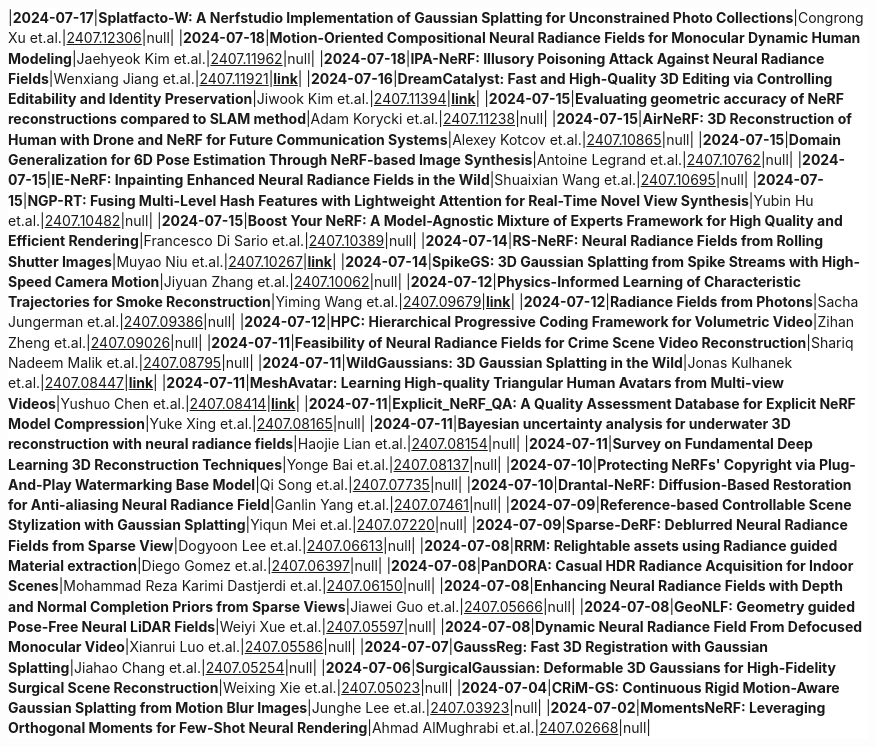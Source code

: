 |**2024-07-17**|**Splatfacto-W: A Nerfstudio Implementation of Gaussian Splatting for Unconstrained Photo Collections**|Congrong Xu et.al.|[2407.12306](http://arxiv.org/abs/2407.12306)|null|
|**2024-07-18**|**Motion-Oriented Compositional Neural Radiance Fields for Monocular Dynamic Human Modeling**|Jaehyeok Kim et.al.|[2407.11962](http://arxiv.org/abs/2407.11962)|null|
|**2024-07-18**|**IPA-NeRF: Illusory Poisoning Attack Against Neural Radiance Fields**|Wenxiang Jiang et.al.|[2407.11921](http://arxiv.org/abs/2407.11921)|**[link](https://github.com/jiang-wenxiang/ipa-nerf)**|
|**2024-07-16**|**DreamCatalyst: Fast and High-Quality 3D Editing via Controlling Editability and Identity Preservation**|Jiwook Kim et.al.|[2407.11394](http://arxiv.org/abs/2407.11394)|**[link](https://github.com/kaist-cvml-lab/DreamCatalyst)**|
|**2024-07-15**|**Evaluating geometric accuracy of NeRF reconstructions compared to SLAM method**|Adam Korycki et.al.|[2407.11238](http://arxiv.org/abs/2407.11238)|null|
|**2024-07-15**|**AirNeRF: 3D Reconstruction of Human with Drone and NeRF for Future Communication Systems**|Alexey Kotcov et.al.|[2407.10865](http://arxiv.org/abs/2407.10865)|null|
|**2024-07-15**|**Domain Generalization for 6D Pose Estimation Through NeRF-based Image Synthesis**|Antoine Legrand et.al.|[2407.10762](http://arxiv.org/abs/2407.10762)|null|
|**2024-07-15**|**IE-NeRF: Inpainting Enhanced Neural Radiance Fields in the Wild**|Shuaixian Wang et.al.|[2407.10695](http://arxiv.org/abs/2407.10695)|null|
|**2024-07-15**|**NGP-RT: Fusing Multi-Level Hash Features with Lightweight Attention for Real-Time Novel View Synthesis**|Yubin Hu et.al.|[2407.10482](http://arxiv.org/abs/2407.10482)|null|
|**2024-07-15**|**Boost Your NeRF: A Model-Agnostic Mixture of Experts Framework for High Quality and Efficient Rendering**|Francesco Di Sario et.al.|[2407.10389](http://arxiv.org/abs/2407.10389)|null|
|**2024-07-14**|**RS-NeRF: Neural Radiance Fields from Rolling Shutter Images**|Muyao Niu et.al.|[2407.10267](http://arxiv.org/abs/2407.10267)|**[link](https://github.com/myniuuu/rs-nerf)**|
|**2024-07-14**|**SpikeGS: 3D Gaussian Splatting from Spike Streams with High-Speed Camera Motion**|Jiyuan Zhang et.al.|[2407.10062](http://arxiv.org/abs/2407.10062)|null|
|**2024-07-12**|**Physics-Informed Learning of Characteristic Trajectories for Smoke Reconstruction**|Yiming Wang et.al.|[2407.09679](http://arxiv.org/abs/2407.09679)|**[link](https://github.com/19reborn/pict_smoke)**|
|**2024-07-12**|**Radiance Fields from Photons**|Sacha Jungerman et.al.|[2407.09386](http://arxiv.org/abs/2407.09386)|null|
|**2024-07-12**|**HPC: Hierarchical Progressive Coding Framework for Volumetric Video**|Zihan Zheng et.al.|[2407.09026](http://arxiv.org/abs/2407.09026)|null|
|**2024-07-11**|**Feasibility of Neural Radiance Fields for Crime Scene Video Reconstruction**|Shariq Nadeem Malik et.al.|[2407.08795](http://arxiv.org/abs/2407.08795)|null|
|**2024-07-11**|**WildGaussians: 3D Gaussian Splatting in the Wild**|Jonas Kulhanek et.al.|[2407.08447](http://arxiv.org/abs/2407.08447)|**[link](https://github.com/jkulhanek/wild-gaussians)**|
|**2024-07-11**|**MeshAvatar: Learning High-quality Triangular Human Avatars from Multi-view Videos**|Yushuo Chen et.al.|[2407.08414](http://arxiv.org/abs/2407.08414)|**[link](https://github.com/shad0wta9/meshavatar)**|
|**2024-07-11**|**Explicit_NeRF_QA: A Quality Assessment Database for Explicit NeRF Model Compression**|Yuke Xing et.al.|[2407.08165](http://arxiv.org/abs/2407.08165)|null|
|**2024-07-11**|**Bayesian uncertainty analysis for underwater 3D reconstruction with neural radiance fields**|Haojie Lian et.al.|[2407.08154](http://arxiv.org/abs/2407.08154)|null|
|**2024-07-11**|**Survey on Fundamental Deep Learning 3D Reconstruction Techniques**|Yonge Bai et.al.|[2407.08137](http://arxiv.org/abs/2407.08137)|null|
|**2024-07-10**|**Protecting NeRFs' Copyright via Plug-And-Play Watermarking Base Model**|Qi Song et.al.|[2407.07735](http://arxiv.org/abs/2407.07735)|null|
|**2024-07-10**|**Drantal-NeRF: Diffusion-Based Restoration for Anti-aliasing Neural Radiance Field**|Ganlin Yang et.al.|[2407.07461](http://arxiv.org/abs/2407.07461)|null|
|**2024-07-09**|**Reference-based Controllable Scene Stylization with Gaussian Splatting**|Yiqun Mei et.al.|[2407.07220](http://arxiv.org/abs/2407.07220)|null|
|**2024-07-09**|**Sparse-DeRF: Deblurred Neural Radiance Fields from Sparse View**|Dogyoon Lee et.al.|[2407.06613](http://arxiv.org/abs/2407.06613)|null|
|**2024-07-08**|**RRM: Relightable assets using Radiance guided Material extraction**|Diego Gomez et.al.|[2407.06397](http://arxiv.org/abs/2407.06397)|null|
|**2024-07-08**|**PanDORA: Casual HDR Radiance Acquisition for Indoor Scenes**|Mohammad Reza Karimi Dastjerdi et.al.|[2407.06150](http://arxiv.org/abs/2407.06150)|null|
|**2024-07-08**|**Enhancing Neural Radiance Fields with Depth and Normal Completion Priors from Sparse Views**|Jiawei Guo et.al.|[2407.05666](http://arxiv.org/abs/2407.05666)|null|
|**2024-07-08**|**GeoNLF: Geometry guided Pose-Free Neural LiDAR Fields**|Weiyi Xue et.al.|[2407.05597](http://arxiv.org/abs/2407.05597)|null|
|**2024-07-08**|**Dynamic Neural Radiance Field From Defocused Monocular Video**|Xianrui Luo et.al.|[2407.05586](http://arxiv.org/abs/2407.05586)|null|
|**2024-07-07**|**GaussReg: Fast 3D Registration with Gaussian Splatting**|Jiahao Chang et.al.|[2407.05254](http://arxiv.org/abs/2407.05254)|null|
|**2024-07-06**|**SurgicalGaussian: Deformable 3D Gaussians for High-Fidelity Surgical Scene Reconstruction**|Weixing Xie et.al.|[2407.05023](http://arxiv.org/abs/2407.05023)|null|
|**2024-07-04**|**CRiM-GS: Continuous Rigid Motion-Aware Gaussian Splatting from Motion Blur Images**|Junghe Lee et.al.|[2407.03923](http://arxiv.org/abs/2407.03923)|null|
|**2024-07-02**|**MomentsNeRF: Leveraging Orthogonal Moments for Few-Shot Neural Rendering**|Ahmad AlMughrabi et.al.|[2407.02668](http://arxiv.org/abs/2407.02668)|null|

# Work item
For every line above that holds the string "Pose", add one to a count; give that count alone.

# Response
2